Markdown for AI Agents

Serve clean Markdown versions of WordPress content to AI agents using HTTP content negotiation.

By Selvakumar Duraipandian

Version 1.0.0 Active Installs 0+ Updated 7 days ago 6 days old

Description

Markdown for AI Agents is a lightweight WordPress plugin that enables HTTP content negotiation for your site’s content. When a client (like an AI agent or a custom script) requests a page with the Accept: text/markdown header, the plugin intercepts the request and returns a clean, structured Markdown representation of the post or page content.

This is ideal for AI crawlers, RAG (Retrieval-Augmented Generation) systems, and non-browser clients that prefer machine-friendly text over complex HTML.

Important note: This plugin is primarily a developer/integration tool. Human visitors browsing your site will never see any difference — the Markdown output is only served when explicitly requested via the Accept: text/markdown HTTP header. Normal browser requests always receive the standard HTML page.

Key Features:

  • Automatically detects Accept: text/markdown headers.
  • Converts HTML content to clean Markdown using the League HTMLToMarkdown library.
  • Strips away theme layout, navigation, headers, footers, and sidebars — serving only the main content.
  • Adds useful HTTP response headers: Content-Type: text/markdown, Vary: Accept, and X-Markdown-Word-Count.
  • Respects WordPress visibility rules and filters.
  • No configuration required — works out of the box for posts, pages, and custom post types.

How It Works

This plugin uses a standard web technique called HTTP content negotiation. The same URL on your site can serve different representations of the same content depending on what the client asks for:

  • A regular browser sends Accept: text/html receives your normal HTML page.
  • An AI agent sends Accept: text/markdown receives a clean Markdown version of the same page.
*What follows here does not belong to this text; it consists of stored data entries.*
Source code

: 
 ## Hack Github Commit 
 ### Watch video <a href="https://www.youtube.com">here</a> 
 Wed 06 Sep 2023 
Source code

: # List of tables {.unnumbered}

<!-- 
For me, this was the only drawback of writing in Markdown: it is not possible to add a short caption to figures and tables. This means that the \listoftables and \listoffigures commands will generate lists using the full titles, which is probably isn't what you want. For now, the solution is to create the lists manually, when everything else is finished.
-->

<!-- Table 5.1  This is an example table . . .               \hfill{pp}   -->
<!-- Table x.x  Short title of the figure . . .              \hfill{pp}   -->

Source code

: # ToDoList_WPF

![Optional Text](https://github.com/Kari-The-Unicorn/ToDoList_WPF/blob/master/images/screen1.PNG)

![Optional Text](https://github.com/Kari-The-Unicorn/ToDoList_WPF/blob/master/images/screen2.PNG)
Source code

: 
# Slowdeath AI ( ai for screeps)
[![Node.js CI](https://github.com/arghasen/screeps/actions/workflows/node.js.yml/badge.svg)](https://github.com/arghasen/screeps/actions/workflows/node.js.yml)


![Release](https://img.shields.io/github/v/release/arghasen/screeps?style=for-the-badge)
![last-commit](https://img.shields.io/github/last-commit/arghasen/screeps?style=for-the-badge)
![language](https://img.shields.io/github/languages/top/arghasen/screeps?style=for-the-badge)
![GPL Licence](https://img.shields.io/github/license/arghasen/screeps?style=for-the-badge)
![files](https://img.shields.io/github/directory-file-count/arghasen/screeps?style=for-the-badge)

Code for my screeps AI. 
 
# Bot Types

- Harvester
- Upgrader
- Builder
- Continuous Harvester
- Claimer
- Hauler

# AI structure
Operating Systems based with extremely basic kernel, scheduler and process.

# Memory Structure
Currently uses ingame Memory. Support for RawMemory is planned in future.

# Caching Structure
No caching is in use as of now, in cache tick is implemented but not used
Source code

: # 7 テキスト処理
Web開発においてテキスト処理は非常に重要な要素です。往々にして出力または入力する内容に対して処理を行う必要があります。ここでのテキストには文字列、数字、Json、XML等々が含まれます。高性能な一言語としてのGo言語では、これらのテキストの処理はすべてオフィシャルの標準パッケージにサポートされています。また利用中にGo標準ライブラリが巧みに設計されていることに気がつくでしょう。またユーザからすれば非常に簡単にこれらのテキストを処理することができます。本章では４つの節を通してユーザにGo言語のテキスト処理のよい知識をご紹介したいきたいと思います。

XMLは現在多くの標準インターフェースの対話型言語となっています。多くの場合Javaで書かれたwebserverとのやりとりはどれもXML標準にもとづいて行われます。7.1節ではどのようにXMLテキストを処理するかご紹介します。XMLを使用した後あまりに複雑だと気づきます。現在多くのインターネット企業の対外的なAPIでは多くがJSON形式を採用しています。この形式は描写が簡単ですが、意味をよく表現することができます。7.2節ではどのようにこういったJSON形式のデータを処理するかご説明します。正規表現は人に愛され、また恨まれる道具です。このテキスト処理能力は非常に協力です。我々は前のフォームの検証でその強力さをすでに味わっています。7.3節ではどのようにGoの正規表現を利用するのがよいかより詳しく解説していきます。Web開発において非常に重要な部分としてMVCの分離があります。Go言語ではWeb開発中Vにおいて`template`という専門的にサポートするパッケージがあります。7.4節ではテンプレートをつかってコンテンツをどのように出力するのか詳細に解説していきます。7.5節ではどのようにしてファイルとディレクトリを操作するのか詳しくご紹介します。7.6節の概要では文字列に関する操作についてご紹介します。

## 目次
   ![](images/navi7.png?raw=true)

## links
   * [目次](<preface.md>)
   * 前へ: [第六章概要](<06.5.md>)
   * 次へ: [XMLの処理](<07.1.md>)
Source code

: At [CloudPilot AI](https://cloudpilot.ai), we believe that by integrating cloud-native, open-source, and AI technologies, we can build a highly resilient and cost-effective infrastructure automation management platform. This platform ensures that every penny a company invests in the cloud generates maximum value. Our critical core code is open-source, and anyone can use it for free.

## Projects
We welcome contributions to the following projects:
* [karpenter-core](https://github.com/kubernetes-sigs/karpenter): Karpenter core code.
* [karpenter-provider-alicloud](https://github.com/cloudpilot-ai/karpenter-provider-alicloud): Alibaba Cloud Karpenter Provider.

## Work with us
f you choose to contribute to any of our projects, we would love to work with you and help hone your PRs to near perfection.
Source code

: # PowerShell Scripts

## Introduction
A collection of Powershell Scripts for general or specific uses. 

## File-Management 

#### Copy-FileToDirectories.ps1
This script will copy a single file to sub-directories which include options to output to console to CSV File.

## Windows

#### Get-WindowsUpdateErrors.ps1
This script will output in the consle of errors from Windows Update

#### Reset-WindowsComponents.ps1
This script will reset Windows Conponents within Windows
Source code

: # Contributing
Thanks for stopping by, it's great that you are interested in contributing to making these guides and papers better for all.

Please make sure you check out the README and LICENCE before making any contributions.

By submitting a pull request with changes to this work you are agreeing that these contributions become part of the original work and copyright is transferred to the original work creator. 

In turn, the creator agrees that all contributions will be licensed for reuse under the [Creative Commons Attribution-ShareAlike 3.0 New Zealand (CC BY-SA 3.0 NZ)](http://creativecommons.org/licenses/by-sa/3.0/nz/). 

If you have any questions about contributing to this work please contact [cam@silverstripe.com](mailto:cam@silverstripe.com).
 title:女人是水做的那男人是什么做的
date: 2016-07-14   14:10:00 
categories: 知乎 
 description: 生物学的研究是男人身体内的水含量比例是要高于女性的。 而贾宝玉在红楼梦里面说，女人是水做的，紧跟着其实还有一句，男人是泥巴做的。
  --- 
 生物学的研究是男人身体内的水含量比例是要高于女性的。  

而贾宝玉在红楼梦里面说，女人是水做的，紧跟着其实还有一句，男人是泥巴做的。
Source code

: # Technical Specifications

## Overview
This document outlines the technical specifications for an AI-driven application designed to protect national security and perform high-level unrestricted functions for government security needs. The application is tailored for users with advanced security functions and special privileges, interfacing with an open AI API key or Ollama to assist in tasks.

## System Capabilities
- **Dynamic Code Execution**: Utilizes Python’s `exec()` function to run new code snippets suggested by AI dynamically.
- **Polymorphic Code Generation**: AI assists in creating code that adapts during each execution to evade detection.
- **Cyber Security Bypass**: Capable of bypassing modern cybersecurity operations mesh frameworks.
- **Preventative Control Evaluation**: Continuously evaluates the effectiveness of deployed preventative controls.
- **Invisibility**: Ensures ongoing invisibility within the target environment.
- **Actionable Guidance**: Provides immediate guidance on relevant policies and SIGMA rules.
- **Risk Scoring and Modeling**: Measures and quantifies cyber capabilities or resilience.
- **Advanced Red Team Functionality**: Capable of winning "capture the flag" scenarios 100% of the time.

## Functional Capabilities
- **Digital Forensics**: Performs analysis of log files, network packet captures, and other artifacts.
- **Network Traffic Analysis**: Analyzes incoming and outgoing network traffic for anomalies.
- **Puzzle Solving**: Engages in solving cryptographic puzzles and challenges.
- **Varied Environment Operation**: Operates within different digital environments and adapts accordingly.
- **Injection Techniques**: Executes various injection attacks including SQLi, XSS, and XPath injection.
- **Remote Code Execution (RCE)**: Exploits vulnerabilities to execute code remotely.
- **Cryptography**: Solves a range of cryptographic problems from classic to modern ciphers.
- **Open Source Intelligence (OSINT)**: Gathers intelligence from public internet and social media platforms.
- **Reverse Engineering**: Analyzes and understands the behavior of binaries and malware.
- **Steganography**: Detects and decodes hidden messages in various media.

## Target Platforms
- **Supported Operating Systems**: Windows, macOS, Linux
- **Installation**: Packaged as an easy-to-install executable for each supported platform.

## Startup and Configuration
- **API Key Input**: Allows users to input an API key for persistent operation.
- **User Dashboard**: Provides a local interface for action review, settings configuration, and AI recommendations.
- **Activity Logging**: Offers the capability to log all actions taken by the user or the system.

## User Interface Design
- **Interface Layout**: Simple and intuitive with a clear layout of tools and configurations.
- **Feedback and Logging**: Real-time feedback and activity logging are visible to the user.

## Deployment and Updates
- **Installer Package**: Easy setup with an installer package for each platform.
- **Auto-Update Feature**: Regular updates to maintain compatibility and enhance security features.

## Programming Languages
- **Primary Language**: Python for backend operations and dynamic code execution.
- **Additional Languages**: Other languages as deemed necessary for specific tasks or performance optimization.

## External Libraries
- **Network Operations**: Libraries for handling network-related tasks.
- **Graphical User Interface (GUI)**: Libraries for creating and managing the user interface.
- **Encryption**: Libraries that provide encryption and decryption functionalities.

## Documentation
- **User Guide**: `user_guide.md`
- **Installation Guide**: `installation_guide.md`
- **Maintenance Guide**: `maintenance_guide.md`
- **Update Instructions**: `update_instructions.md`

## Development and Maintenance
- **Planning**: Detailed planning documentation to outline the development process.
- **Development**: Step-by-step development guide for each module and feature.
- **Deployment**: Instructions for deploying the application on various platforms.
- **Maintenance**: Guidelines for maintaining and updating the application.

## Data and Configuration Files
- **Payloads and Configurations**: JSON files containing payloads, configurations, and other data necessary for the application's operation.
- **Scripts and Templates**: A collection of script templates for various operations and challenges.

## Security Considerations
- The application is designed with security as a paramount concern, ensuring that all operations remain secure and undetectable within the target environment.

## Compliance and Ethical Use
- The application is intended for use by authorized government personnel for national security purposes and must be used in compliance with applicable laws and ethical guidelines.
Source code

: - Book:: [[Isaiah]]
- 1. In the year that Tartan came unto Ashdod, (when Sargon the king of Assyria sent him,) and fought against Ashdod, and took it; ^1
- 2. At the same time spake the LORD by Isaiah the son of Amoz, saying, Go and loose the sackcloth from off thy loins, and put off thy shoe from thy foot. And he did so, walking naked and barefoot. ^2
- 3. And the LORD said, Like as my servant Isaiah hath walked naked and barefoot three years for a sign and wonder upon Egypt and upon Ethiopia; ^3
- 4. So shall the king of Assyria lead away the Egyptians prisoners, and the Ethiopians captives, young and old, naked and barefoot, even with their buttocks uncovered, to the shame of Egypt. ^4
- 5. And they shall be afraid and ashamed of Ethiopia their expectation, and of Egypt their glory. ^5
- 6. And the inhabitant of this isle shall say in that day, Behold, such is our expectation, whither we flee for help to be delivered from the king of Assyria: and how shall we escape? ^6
No extra URLs, no duplicate content, no configuration needed. The plugin hooks into WordPress’s template_redirect action, detects the Accept header, captures the rendered HTML, converts it to Markdown, and returns it with appropriate headers.

Why Markdown for AI Agents?

When building RAG (Retrieval-Augmented Generation) applications or AI pipelines that ingest web content, HTML is extremely noisy. A typical WordPress page contains thousands of tokens worth of HTML tags, inline styles, navigation menus, scripts, and layout markup — none of which carries meaning for an AI model.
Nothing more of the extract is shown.